Abstract

Due to the need for isolation of inpatients with suspected COVID-19, accuracy in identifying these cases in Emergency Department (ED) has great relevance, especially in Palliative Oncology Care Unit (PCU). To evaluate the efficiency of clinical criteria adopted to identify suspected cases of COVID-19 by the ED in PCU. All patients admitted to PCU between April and June 2020 from ED were included. The clinical criteria adopted to identify suspected COVID-19 cases were: being in contact with a suspected or confirmed case less than 14 days ago and / or presenting fever with no defined focus and / or respiratory symptoms not explained by oncological disease and / or suggestive image in radiological examination (if necessary). All suspected cases were submitted to deep nasal and throat swab for SARS COV-2 investigation by Reverse Transcription Polymerase Chain Reaction Test, adopted as gold standard. Inpatients hospitalized by ED, without suspicion, and then diagnosed with COVID-19 within 10 days of hospitalization were considered as false-negative cases.
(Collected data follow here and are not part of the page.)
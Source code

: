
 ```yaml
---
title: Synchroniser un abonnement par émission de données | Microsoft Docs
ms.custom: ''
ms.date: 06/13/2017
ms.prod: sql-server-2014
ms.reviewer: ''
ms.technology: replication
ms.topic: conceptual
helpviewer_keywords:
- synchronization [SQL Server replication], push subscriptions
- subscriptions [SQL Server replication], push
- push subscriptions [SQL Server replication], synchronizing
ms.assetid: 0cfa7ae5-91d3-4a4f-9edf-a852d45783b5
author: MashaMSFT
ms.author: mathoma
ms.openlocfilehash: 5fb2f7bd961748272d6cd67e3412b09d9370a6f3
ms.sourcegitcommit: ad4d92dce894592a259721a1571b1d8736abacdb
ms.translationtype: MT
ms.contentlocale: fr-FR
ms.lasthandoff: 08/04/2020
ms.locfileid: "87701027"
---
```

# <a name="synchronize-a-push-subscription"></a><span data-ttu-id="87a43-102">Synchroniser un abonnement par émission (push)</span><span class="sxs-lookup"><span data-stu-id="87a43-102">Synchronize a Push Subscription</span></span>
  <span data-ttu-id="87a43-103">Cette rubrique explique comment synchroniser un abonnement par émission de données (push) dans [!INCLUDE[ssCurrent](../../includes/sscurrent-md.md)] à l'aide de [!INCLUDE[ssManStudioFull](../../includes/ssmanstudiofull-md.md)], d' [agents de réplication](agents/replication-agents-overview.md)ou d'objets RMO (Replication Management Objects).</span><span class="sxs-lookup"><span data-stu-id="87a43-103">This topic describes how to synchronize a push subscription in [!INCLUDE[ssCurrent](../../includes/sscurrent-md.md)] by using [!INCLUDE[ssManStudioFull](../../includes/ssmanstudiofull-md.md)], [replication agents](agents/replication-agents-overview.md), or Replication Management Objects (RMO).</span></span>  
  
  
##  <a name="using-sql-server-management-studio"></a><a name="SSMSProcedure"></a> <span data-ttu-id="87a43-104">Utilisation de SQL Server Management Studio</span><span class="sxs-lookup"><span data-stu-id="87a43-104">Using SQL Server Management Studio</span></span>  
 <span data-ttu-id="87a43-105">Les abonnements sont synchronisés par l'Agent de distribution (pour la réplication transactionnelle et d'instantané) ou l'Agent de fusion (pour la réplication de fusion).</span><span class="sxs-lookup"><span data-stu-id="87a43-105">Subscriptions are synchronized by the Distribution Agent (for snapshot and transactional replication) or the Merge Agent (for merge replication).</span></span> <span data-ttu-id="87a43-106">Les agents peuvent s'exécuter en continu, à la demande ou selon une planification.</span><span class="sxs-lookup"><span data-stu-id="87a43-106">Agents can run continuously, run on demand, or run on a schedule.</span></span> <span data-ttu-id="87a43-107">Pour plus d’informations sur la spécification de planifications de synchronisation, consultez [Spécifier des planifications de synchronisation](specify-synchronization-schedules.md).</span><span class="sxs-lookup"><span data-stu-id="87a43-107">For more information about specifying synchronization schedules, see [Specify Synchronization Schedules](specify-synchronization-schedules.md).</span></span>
During the period, 327 patients were admitted from ED. Of these, 69 (21%) were considered suspects, of whom 34 (49%) tested positive for COVID-19. The sensitivity of the clinical criterion to identify suspected cases was 87%, specificity was 88%, positive predictive value was 49%, negative was 98% and accuracy was 88%. The clinical criteria adopted to identify suspected cases of COVID-19 at ED proved to be efficient, with low risk of spreading in-hospital infection, avoiding unnecessary isolation of patients.